The protests appear to be coordinated. They have similar beginnings: “elders” – or the moral equivalent - meet in a town hall to discuss grievances; they decide to march to the municipal offices in the town centre; they carry placards about Eskom, housing, corrupt council officials; on the way they are joined by youth and the unemployed, and the march swells; somewhere near the edge of the town centre police stop the now more threatening and chaotic march; stones are thrown and rubber bullets fired; the protest breaks into smaller groups and spreads; councilors and council property are targeted and running skirmishes with the police occur over a few days; the ANC sends a SWAT team to the area and this team either moves against the council or stands firm against “anarchic” and “violent” protesters. At any point during this process the attention of the mob can turn to the foreigners – Zimbabweans, Malawians, Somalians , Mozambicans, Angolans, Nigerians and those from the DRC.
It has become something of a legend and commonly accepted “fact” by foreigners living in South African townships that post the World Cup and in the lead-up to the local government elections in 2011 the xenophobic violence will erupt on a scale beyond anything that has happened in the past.

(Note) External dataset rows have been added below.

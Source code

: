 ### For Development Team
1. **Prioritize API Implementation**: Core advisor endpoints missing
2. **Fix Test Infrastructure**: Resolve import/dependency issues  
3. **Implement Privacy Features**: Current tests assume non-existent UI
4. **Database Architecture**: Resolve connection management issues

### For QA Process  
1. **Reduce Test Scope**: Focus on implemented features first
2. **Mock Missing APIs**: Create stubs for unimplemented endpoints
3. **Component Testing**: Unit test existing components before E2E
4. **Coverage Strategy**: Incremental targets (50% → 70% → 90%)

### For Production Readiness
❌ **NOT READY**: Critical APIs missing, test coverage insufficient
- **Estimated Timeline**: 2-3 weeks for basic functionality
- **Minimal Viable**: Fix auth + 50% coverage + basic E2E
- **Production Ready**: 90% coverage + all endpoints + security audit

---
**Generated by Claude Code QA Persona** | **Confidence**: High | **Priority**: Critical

The Davies-J Curve – the real hidden hand behind the violence
One of the reasons the government and the intelligence agencies are suspicious about the violence is that it occurs always in municipalities where there has been a degree of successful service delivery. The violence does not seem to happen in areas that are absolutely poor and unserved and have remained so for some time.

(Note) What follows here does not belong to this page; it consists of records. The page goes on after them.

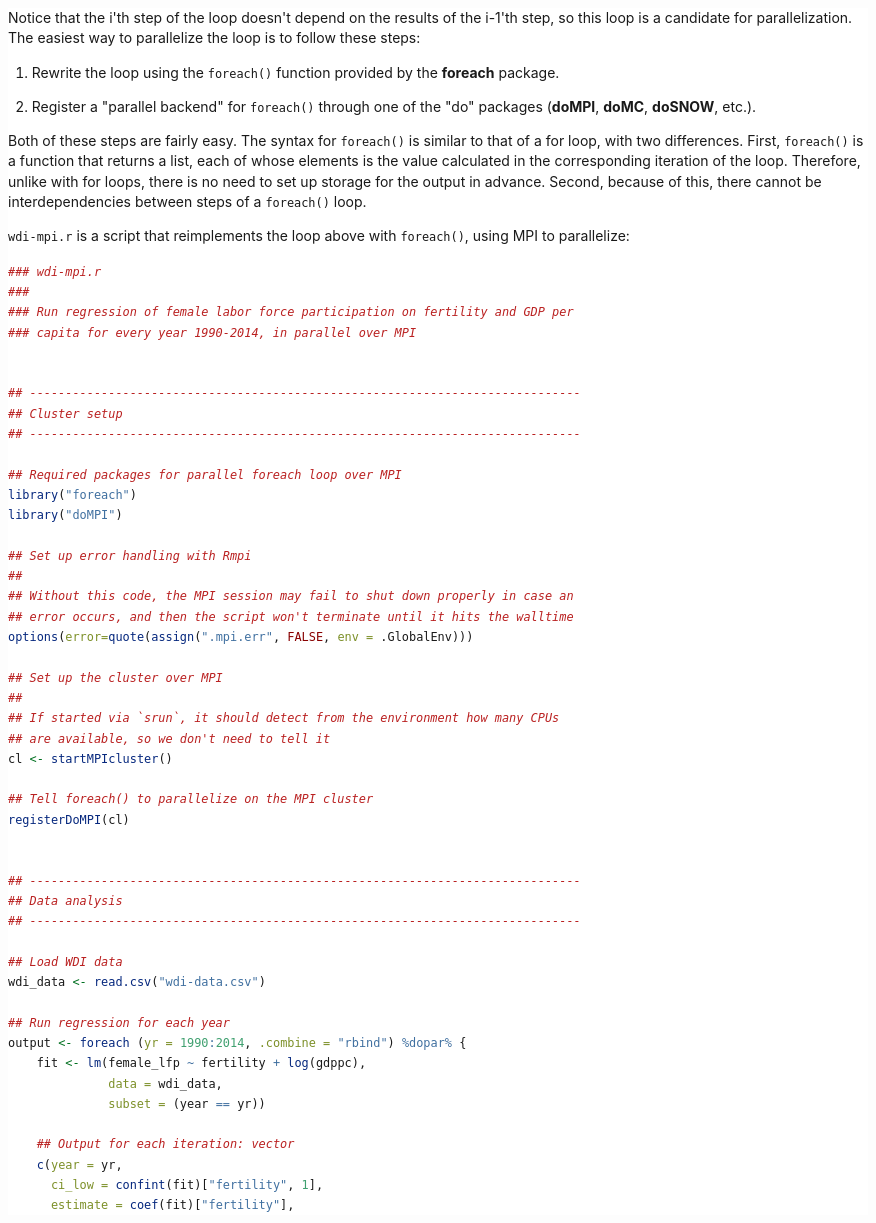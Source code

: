 Notice that the i'th step of the loop doesn't depend on the results of the i-1'th step, so this loop is a candidate for parallelization. The easiest way to parallelize the loop is to follow these steps:

1.  Rewrite the loop using the `foreach()` function provided by the **foreach** package.

2.  Register a "parallel backend" for `foreach()` through one of the "do" packages (**doMPI**, **doMC**, **doSNOW**, etc.).

Both of these steps are fairly easy. The syntax for `foreach()` is similar to that of a for loop, with two differences. First, `foreach()` is a function that returns a list, each of whose elements is the value calculated in the corresponding iteration of the loop. Therefore, unlike with for loops, there is no need to set up storage for the output in advance. Second, because of this, there cannot be interdependencies between steps of a `foreach()` loop.

`wdi-mpi.r` is a script that reimplements the loop above with `foreach()`, using MPI to parallelize:

``` r
### wdi-mpi.r
###
### Run regression of female labor force participation on fertility and GDP per
### capita for every year 1990-2014, in parallel over MPI


## -----------------------------------------------------------------------------
## Cluster setup
## -----------------------------------------------------------------------------

## Required packages for parallel foreach loop over MPI
library("foreach")
library("doMPI")

## Set up error handling with Rmpi
##
## Without this code, the MPI session may fail to shut down properly in case an
## error occurs, and then the script won't terminate until it hits the walltime
options(error=quote(assign(".mpi.err", FALSE, env = .GlobalEnv)))

## Set up the cluster over MPI
##
## If started via `srun`, it should detect from the environment how many CPUs
## are available, so we don't need to tell it
cl <- startMPIcluster()

## Tell foreach() to parallelize on the MPI cluster
registerDoMPI(cl)


## -----------------------------------------------------------------------------
## Data analysis
## -----------------------------------------------------------------------------

## Load WDI data
wdi_data <- read.csv("wdi-data.csv")

## Run regression for each year
output <- foreach (yr = 1990:2014, .combine = "rbind") %dopar% {
    fit <- lm(female_lfp ~ fertility + log(gdppc),
              data = wdi_data,
              subset = (year == yr))

    ## Output for each iteration: vector
    c(year = yr,
      ci_low = confint(fit)["fertility", 1],
      estimate = coef(fit)["fertility"],
```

Interestingly this is precisely the situation predicted by US sociologist working in the late 1950′s, James C Davies. His theory is that rising expectations is related to the possibility of armed conflict but only when rising expectations – brought about by, for example, some degree of service delivery – meets a downturn. His theory became known as the Davies J-curve.

What happens is that when material and other conditions are improving, expectations rise faster than the individuals own situation. The system seems to be able to cope with this, except when there is a downturn of some kind – this is the sharply curved “Reality” line in the diagramme above.
This predictive framework (usefully discussed by the Centre for Security Studies here) almost perfectly mirrors what has happened in townships and poor municipalities since 1994. The violence seems to spike in early winter and it seems to be concentrated in areas that have had by-elections. In general it seems to be at its worst after national local government elections.
We must assume that in the lead up to such elections the ruling party and its councils push service delivery and the promise of service delivery. After the elections delivery collapses.
Thus the expectations are on an ascending path as the reality of delivery veers sharply downwards.
Violence results and often the weakest and poorest are both the victims and perpetrators of that violence.
* Orange Farm, Sedibeng, Siyathemba township in Balfour, Leandra, Lesilie, Oogies, Accornhoek near Bushbuckridge, Chochocho near White River in Mpumalanga, Protea-Glen, Dobsonville-Gardens in Soweto, Ennerdale in Fine Town, Reiger Park in the East Rand, Parys, Diepsloot, Attridgeville and Mamelodi – all names of service delivery protest hotspots culled from recent press reports. While I cannot place all these towns on a map (and am not even sure that some are not colloquial names for the same place) it seems clear that there is an unfolding crisis of governance in many of South Africa’s 283 municipalities , especially in the poorest, semi-rural communities.